Parallèlement, pour les acteurs publics, définir les priorités vis-à-vis des usages concurrents est essentiel. La pression du tourisme est par exemple la plus forte au moment où les ressources en eau sont rares et mobilisées pour l’irrigation. Afin de répondre aux objectifs du zéro artificialisation nette (ZAN), la question de la
sobriété pour l’usage des sols semble également fondamentale pour un secteur dont les principaux investissements sont liés au développement de l’hébergement (en particulier les résidences secondaires).
Soutenir la conversion des activités les plus vulnérables et intégrer l’adaptation au changement climatique dans les démarches de développement touristique existantes paraît inévitable. Les leviers d’action sont pluriels : diversifier l’offre touristique et plus largement l’économie des territoires touristiques, imposer des efforts de réduction des impacts écologiques aux hébergeurs (rénovation thermique…) et prestataires d’activités touristiques, sensibiliser et former les professionnels et les futurs professionnels, mais aussi les touristes, aux économies d’énergie et aux comportements responsables, mettre en place les modalités d’une éco-conditionnalité des aides et, surtout, envisager la sobriété, voire la décroissance de ce secteur (sans réduire la décroissance à un déclin économique caricatural).

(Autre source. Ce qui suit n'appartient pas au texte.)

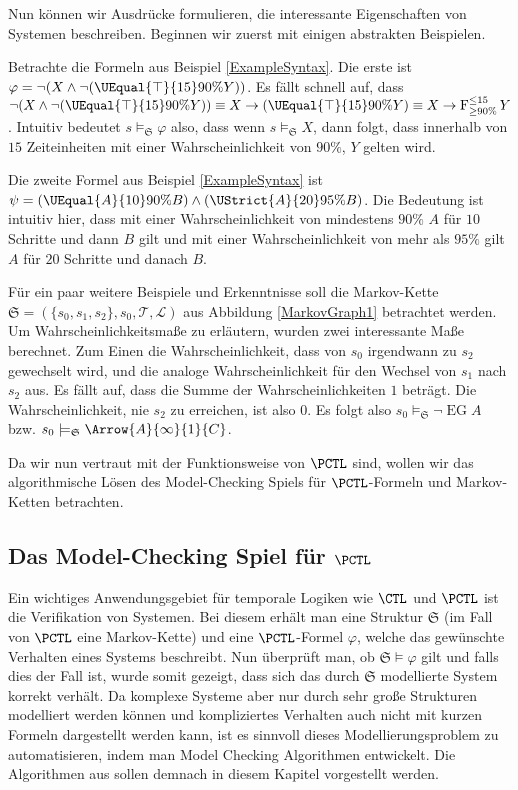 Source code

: Nun können wir Ausdrücke formulieren, die interessante Eigenschaften von Systemen beschreiben. Beginnen wir zuerst mit einigen abstrakten Beispielen.
\begin{example}
	\label{PCTLBeispiel}
	Betrachte die Formeln aus Beispiel \ref{ExampleSyntax}. Die erste ist $\varphi = \neg(X \land \neg(\UEqual{\top}{15}{90\%}{Y}))$.
	Es fällt schnell auf, dass $\neg(X \land \neg(\UEqual{\top}{15}{90\%}{Y})) \equiv X \rightarrow (\UEqual{\top}{15}{90\%}{Y}) \equiv X \rightarrow \operatorname{F}^{\leq 15}_{\geq 90\%}Y$.
	Intuitiv bedeutet $s\models_\mathfrak{S} \varphi$ also, dass wenn $s\models_\mathfrak{S} X$, dann folgt, dass innerhalb von $15$ Zeiteinheiten mit einer Wahrscheinlichkeit von $90\%$, $Y$ gelten wird.
	
	Die zweite Formel aus Beispiel \ref{ExampleSyntax} ist $\psi=(\UEqual{A}{10}{90\%}{B})\land(\UStrict{A}{20}{95\%}{B})$. 
	Die Bedeutung ist intuitiv hier, dass mit einer Wahrscheinlichkeit von mindestens $90\%$ $A$ für $10$ Schritte und dann $B$ gilt und mit einer Wahrscheinlichkeit von mehr als $95\%$ gilt $A$ für $20$ Schritte und danach $B$.
	
	Für ein paar weitere Beispiele und Erkenntnisse soll die Markov-Kette $\mathfrak{S}=(\{s_0, s_1,s_2\}, s_0, \mathcal{T},\mathcal{L})$ aus Abbildung \ref{MarkovGraph1} betrachtet werden.
	Um Wahrscheinlichkeitsmaße zu erläutern, wurden zwei interessante Maße berechnet. 
	Zum Einen die Wahrscheinlichkeit, dass von $s_0$ irgendwann zu $s_2$ gewechselt wird, und die analoge Wahrscheinlichkeit für den Wechsel von $s_1$ nach $s_2$ aus. 
	Es fällt auf, dass die Summe der Wahrscheinlichkeiten $1$ beträgt. Die Wahrscheinlichkeit, nie $s_2$ zu erreichen, ist also $0$.
	Es folgt also $s_0\models_\mathfrak{S} \neg\operatorname{EG}A$ bzw. $s_0\models_\mathfrak{S} \Arrow{A}{\infty}{1}{C}$.
\end{example}

Da wir nun vertraut mit der Funktionsweise von $\PCTL$ sind, wollen wir das algorithmische Lösen des Model-Checking Spiels für $\PCTL$-Formeln und Markov-Ketten betrachten.

\subsection{Das Model-Checking Spiel für $\PCTL$}
\label{ChapMCAlgs}

Ein wichtiges Anwendungsgebiet für temporale Logiken wie $\CTL$ und $\PCTL$ ist die Verifikation von Systemen. 
Bei diesem erhält man eine Struktur $\mathfrak{S}$ (im Fall von $\PCTL$ eine Markov-Kette) und eine $\PCTL$-Formel $\varphi$, welche das gewünschte Verhalten eines Systems beschreibt. 
Nun überprüft man, ob $\mathfrak{S}\models \varphi$ gilt und falls dies der Fall ist, wurde somit gezeigt, dass sich das durch $\mathfrak{S}$ modellierte System korrekt verhält.
Da komplexe Systeme aber nur durch sehr große Strukturen modelliert werden können und kompliziertes Verhalten auch nicht mit kurzen Formeln dargestellt werden kann, ist es sinnvoll dieses Modellierungsproblem zu automatisieren, indem man Model Checking Algorithmen entwickelt. 
Die Algorithmen aus \cite{hansson1994logic} sollen demnach in diesem Kapitel vorgestellt werden.


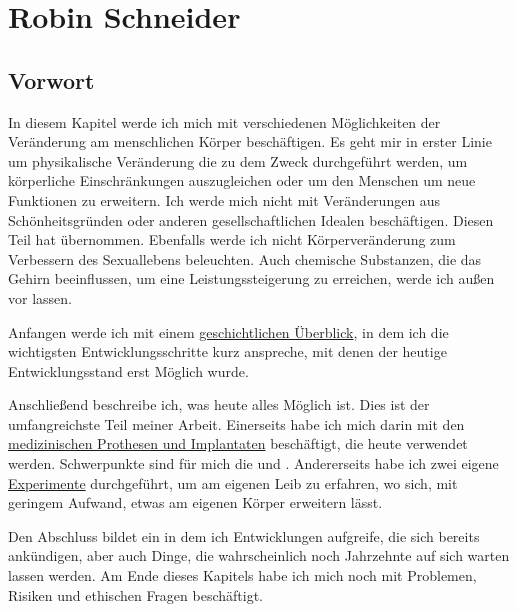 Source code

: \chapter{Robin Schneider}
\label{sec:Robin_Schneider}


\section{Vorwort}
In diesem Kapitel werde ich mich mit verschiedenen Möglichkeiten der Veränderung am menschlichen Körper beschäftigen.
Es geht mir in erster Linie um physikalische Veränderung die zu dem Zweck durchgeführt werden,
um körperliche Einschränkungen auszugleichen oder um den Menschen um neue Funktionen zu erweitern.
Ich werde mich nicht mit Veränderungen aus Schönheitsgründen
oder anderen gesellschaftlichen Idealen beschäftigen.
Diesen Teil hat  übernommen.
Ebenfalls werde ich nicht Körperveränderung zum Verbessern des Sexuallebens beleuchten.
Auch chemische Substanzen, die das Gehirn beeinflussen,
um eine Leistungssteigerung zu erreichen, werde ich außen vor lassen.


\bigskip
Anfangen werde ich mit einem \hyperref[sec:Robin:historical_overview]{geschichtlichen Überblick},
in dem ich die wichtigsten Entwicklungsschritte kurz anspreche, mit denen der heutige
Entwicklungsstand erst Möglich wurde.

Anschließend beschreibe ich, was heute alles Möglich ist.
Dies ist der umfangreichste Teil meiner Arbeit. Einerseits habe ich mich darin mit den
\hyperref[sec:Robin:topical]{medizinischen Prothesen und Implantaten} beschäftigt, die heute
verwendet werden. Schwerpunkte sind für mich die
 und .
Andererseits habe ich zwei eigene \hyperref[sec:Robin:experiments]{Experimente} durchgeführt, um am
eigenen Leib zu erfahren, wo sich, mit geringem Aufwand, etwas am eigenen Körper erweitern lässt.

Den Abschluss bildet ein  in dem ich Entwicklungen aufgreife, die sich
bereits ankündigen, aber auch Dinge, die wahrscheinlich noch Jahrzehnte auf sich warten lassen
werden. Am Ende dieses Kapitels habe ich mich noch mit Problemen, Risiken und ethischen
Fragen beschäftigt.











\nocite{
	Spektrum:Weg_zu_intelligenten_Prothesen,
	thesis:Cyborg,
	Stern:pacemaker,
	Heise:Telepolis:Mensch:Cyborg,
}



\printbibliography[heading=source,keyword=Robin]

Cela nécessitera un portage politique fort, un engagement de tous les partenaires et l’accès à des financements permettant de réaliser des actions concrètes. Les gestionnaires pourront s’appuyer sur les outils de la planification et l’invention de récits et projets de territoires renouvelés. La question du changement d’échelle de gestion des destinations et aires touristiques pourrait être envisagée dans cette perspective.